Larry Elliot on tax incidence

In the end that means you and me, since business passes on its share of the tax bill through lower wages, higher prices or reduced dividends.

That\’s Richard Murphy\’s argument that businesses carry the economic burden of corporate taxes buggered once again then, isn\’t it?

We then need to move on to decide which of those three groups does indeed carry that economic burden and empirical studies suggest that it\’s about 70% which is bourne by the workers in the form of lower wages.

Corporation tax is thus not fit for purpose. It\’s sold as a tax on the companies (obviously not true) and if not that, as a tax on capital. Which it also isn\’t. So if we really want to tax returns to capital we need to abolish corporation tax and replace it with something else. As a first approximation I suggest simply treating income from capital as income. No CGT regime for example.

Maybe that\’s the right answer and maybe it isn\’t. But corporation tax definitely is not the answer.

One argument I can see against such a regime is that those who live in a tax haven, such as Monaco, will not pay any tax on their capital income. But since, in time, the absence of corporation tax will lift that 70% of the burden that currently falls on the workers, I say "so what?".

That some do not pay tax might be galling but a rise in the worker\’s incomes is what we all want, isn\’t it?

8 comments on “Larry Elliot on tax incidence

  1. Tim, I’ve got a question about this.
    If you have a multinational company and we in the UK reduce corporation tax will the benefit not flow to overseas employees/customers? If so, is this not an arguement for keeping corporation tax?

    Tim adds: There are of course flows across borders in any open system, yes.

    However, if we tax corporate profits made here in the UK then it is UK workers that carry the bulk of the burden. Do not tax UK made corporate profits and there is no tax for the workers to bear the brunt of.
    Seems pretty simple to me.

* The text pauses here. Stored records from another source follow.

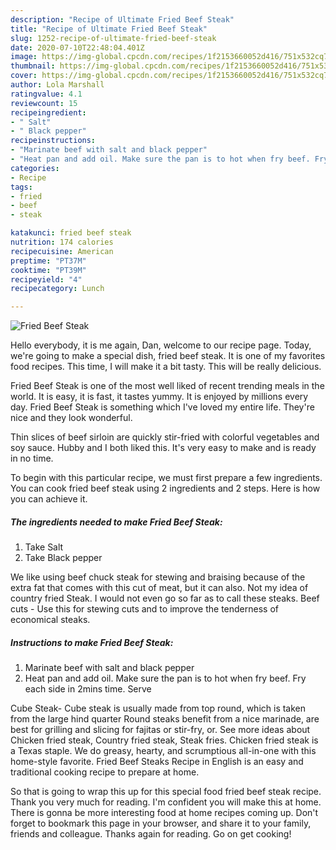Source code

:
 ```yaml
---
description: "Recipe of Ultimate Fried Beef Steak"
title: "Recipe of Ultimate Fried Beef Steak"
slug: 1252-recipe-of-ultimate-fried-beef-steak
date: 2020-07-10T22:48:04.401Z
image: https://img-global.cpcdn.com/recipes/1f2153660052d416/751x532cq70/fried-beef-steak-recipe-main-photo.jpg
thumbnail: https://img-global.cpcdn.com/recipes/1f2153660052d416/751x532cq70/fried-beef-steak-recipe-main-photo.jpg
cover: https://img-global.cpcdn.com/recipes/1f2153660052d416/751x532cq70/fried-beef-steak-recipe-main-photo.jpg
author: Lola Marshall
ratingvalue: 4.1
reviewcount: 15
recipeingredient:
- " Salt"
- " Black pepper"
recipeinstructions:
- "Marinate beef with salt and black pepper"
- "Heat pan and add oil. Make sure the pan is to hot when fry beef. Fry each side in 2mins time. Serve"
categories:
- Recipe
tags:
- fried
- beef
- steak

katakunci: fried beef steak 
nutrition: 174 calories
recipecuisine: American
preptime: "PT37M"
cooktime: "PT39M"
recipeyield: "4"
recipecategory: Lunch

---
```



![Fried Beef Steak](https://img-global.cpcdn.com/recipes/1f2153660052d416/751x532cq70/fried-beef-steak-recipe-main-photo.jpg)

Hello everybody, it is me again, Dan, welcome to our recipe page. Today, we're going to make a special dish, fried beef steak. It is one of my favorites food recipes. This time, I will make it a bit tasty. This will be really delicious.

Fried Beef Steak is one of the most well liked of recent trending meals in the world. It is easy, it is fast, it tastes yummy. It is enjoyed by millions every day. Fried Beef Steak is something which I've loved my entire life. They're nice and they look wonderful.

Thin slices of beef sirloin are quickly stir-fried with colorful vegetables and soy sauce. Hubby and I both liked this. It&#39;s very easy to make and is ready in no time.


To begin with this particular recipe, we must first prepare a few ingredients. You can cook fried beef steak using 2 ingredients and 2 steps. Here is how you can achieve it.

<!--inarticleads1-->

##### The ingredients needed to make Fried Beef Steak:

1. Take  Salt
1. Take  Black pepper


We like using beef chuck steak for stewing and braising because of the extra fat that comes with this cut of meat, but it can also. Not my idea of country fried Steak. I would not even go so far as to call these steaks. Beef cuts - Use this for stewing cuts and to improve the tenderness of economical steaks. 

<!--inarticleads2-->

##### Instructions to make Fried Beef Steak:

1. Marinate beef with salt and black pepper
1. Heat pan and add oil. Make sure the pan is to hot when fry beef. Fry each side in 2mins time. Serve


Cube Steak- Cube steak is usually made from top round, which is taken from the large hind quarter Round steaks benefit from a nice marinade, are best for grilling and slicing for fajitas or stir-fry, or. See more ideas about Chicken fried steak, Country fried steak, Steak fries. Chicken fried steak is a Texas staple. We do greasy, hearty, and scrumptious all-in-one with this home-style favorite. Fried Beef Steaks Recipe in English is an easy and traditional cooking recipe to prepare at home. 

So that is going to wrap this up for this special food fried beef steak recipe. Thank you very much for reading. I'm confident you will make this at home. There is gonna be more interesting food at home recipes coming up. Don't forget to bookmark this page in your browser, and share it to your family, friends and colleague. Thanks again for reading. Go on get cooking!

Whatever the effect on foreigners, the British worker will be better off.

  2. Right wingers always have this knee jerk thing about corporation tax, which completely misses the point.

    *sigh*

    1. It’s not as bad as VAT, which raises twice as much as corporation tax (in the UK), and which increases prices to consumers, reduces income of businesses, depresses output and adds to distortion between VAT-able and non-VAT-able parts of economy.

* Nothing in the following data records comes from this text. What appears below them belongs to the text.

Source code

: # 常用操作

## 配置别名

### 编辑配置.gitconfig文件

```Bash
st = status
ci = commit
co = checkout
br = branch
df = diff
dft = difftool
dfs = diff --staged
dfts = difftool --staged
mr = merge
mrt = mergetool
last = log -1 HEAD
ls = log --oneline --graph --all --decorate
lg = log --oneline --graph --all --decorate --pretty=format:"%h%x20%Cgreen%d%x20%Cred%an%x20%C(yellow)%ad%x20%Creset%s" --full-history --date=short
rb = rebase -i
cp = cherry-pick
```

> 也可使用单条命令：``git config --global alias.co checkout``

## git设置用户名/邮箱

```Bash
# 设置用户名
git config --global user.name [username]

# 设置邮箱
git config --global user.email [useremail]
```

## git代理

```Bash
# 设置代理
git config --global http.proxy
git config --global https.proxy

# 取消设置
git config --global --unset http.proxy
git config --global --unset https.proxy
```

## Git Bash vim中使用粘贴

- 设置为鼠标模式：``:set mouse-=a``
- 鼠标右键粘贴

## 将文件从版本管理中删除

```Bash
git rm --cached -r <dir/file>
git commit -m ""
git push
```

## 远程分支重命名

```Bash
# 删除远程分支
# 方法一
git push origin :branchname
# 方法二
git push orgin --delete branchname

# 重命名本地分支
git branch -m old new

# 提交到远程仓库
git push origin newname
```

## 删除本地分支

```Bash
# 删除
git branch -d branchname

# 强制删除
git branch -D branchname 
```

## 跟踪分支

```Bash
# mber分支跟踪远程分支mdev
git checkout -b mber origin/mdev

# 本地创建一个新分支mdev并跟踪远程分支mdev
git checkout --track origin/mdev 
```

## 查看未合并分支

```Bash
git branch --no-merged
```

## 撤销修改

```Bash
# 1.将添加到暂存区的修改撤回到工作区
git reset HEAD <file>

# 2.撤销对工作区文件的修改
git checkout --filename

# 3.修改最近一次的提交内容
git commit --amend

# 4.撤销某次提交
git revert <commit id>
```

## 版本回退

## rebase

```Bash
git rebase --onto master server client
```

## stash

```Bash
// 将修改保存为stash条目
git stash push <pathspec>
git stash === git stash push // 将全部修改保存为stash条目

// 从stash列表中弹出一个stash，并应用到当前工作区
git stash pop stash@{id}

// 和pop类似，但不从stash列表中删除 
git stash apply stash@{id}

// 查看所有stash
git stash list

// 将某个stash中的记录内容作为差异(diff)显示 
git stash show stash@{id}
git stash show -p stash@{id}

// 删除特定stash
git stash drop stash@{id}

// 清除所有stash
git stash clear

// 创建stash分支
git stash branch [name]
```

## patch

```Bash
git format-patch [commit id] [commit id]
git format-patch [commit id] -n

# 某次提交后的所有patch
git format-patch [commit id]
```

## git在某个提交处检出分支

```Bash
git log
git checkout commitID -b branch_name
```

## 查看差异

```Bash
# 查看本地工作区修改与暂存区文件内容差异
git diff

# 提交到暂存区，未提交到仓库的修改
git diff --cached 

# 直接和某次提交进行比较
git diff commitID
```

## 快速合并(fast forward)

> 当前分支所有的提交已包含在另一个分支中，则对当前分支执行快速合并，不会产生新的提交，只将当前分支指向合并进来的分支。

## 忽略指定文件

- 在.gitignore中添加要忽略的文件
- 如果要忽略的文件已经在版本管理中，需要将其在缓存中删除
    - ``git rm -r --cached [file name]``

    2. It’s not as bad as Employer’s NI (which raises about as much as corporation tax), which adds to cost of doing business, depresses wages and reduces employment levels.

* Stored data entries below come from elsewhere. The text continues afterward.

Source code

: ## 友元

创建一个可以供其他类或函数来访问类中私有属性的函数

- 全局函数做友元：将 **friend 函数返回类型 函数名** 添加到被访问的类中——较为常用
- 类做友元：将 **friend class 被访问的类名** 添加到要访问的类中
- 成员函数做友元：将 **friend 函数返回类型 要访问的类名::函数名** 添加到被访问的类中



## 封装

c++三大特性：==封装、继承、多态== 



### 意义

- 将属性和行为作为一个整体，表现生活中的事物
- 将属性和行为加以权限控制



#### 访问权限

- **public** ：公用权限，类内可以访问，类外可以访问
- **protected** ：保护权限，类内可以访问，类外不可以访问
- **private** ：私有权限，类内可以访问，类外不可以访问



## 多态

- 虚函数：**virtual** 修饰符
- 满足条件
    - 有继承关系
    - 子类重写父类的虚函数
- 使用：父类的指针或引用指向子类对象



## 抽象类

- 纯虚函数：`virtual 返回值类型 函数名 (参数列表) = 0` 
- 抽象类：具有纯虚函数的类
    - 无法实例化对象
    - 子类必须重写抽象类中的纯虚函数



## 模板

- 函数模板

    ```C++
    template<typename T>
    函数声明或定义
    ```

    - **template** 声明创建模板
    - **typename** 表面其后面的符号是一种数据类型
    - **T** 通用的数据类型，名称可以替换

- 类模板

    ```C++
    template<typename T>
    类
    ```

    3. If you exempt ‘companies’, then partnerships will just all incorporate, so for a given level of total revenues, the rate of income tax charged on employment income will go up even further so any modest gain in corporation tax is wiped out immediately.

    4. Corporation tax is not charged on reinvested profits, by definition. It is only charged on ‘surplus’ profits that end up as cash in the bank or as dividends. So corporation tax is just an administratively simple version of a tax on ‘income from capital invested in UK regardless of domicile of owner’ (instead of capital gains tax or higher rate tax on dividends, that are truly grim taxes and subject to all manner of avoidance).

    5. For sure, at the very margin, corporation tax might just persuade some businesses to move offshore, but that is largely down to wage or other cost differentials (e.g. corporation tax in China and India was 35% last time I looked). Companies like Tesco can’t just shift all their supermarkets offshore, and even if you buy foreign manufactures in the UK, the bulk of the selling price accrues to the UK part of the supply chain.

    */sigh*

  3. but MW, in my day when tax interested me at all, the marginal rate of tax on personal income (60%) was higher than the corporate tax rate (35%), so why did they not incorporate?

    sigh

  4. Diogenes, I have no idea what the other rules were in those days. Either way, it would be a deferral not an absolute relief, as the tax on the dividends would have wiped out the initial saving (?).

    We had an episode a few years ago when UK limited companies paid no tax on the first £10,000 profits and of course we tax advisers told all our client to incorporate – the gimmick being there was no tax when you took that money out as dividends either (or a full credit for tax that hadn’t been paid, depending on your point of view).

  5. Why not let the market decide on whether corporate tax is important? I propose a voluntary “TaxTicked” label that tax-compliant marketers can use on their products, websites, etc. My research says that the man in the street knows darn well that they’re paying an unfair share for public services. And they’d welcome a way to reward companies that don’t stoop to tax avoidance.

  6. Your argument seems to focus on the report that tax incidence falls 70% on labour, and that a reduction would benefit the ‘working class’. You however fail to take into account the distribution of labour wage rates across the company. I.e. that the ‘fat cats’ can/do receive a larger proportional share of the wage rate increases. Meaning that any reduction in the corporation tax potentially creates an even larger vertical equity problem.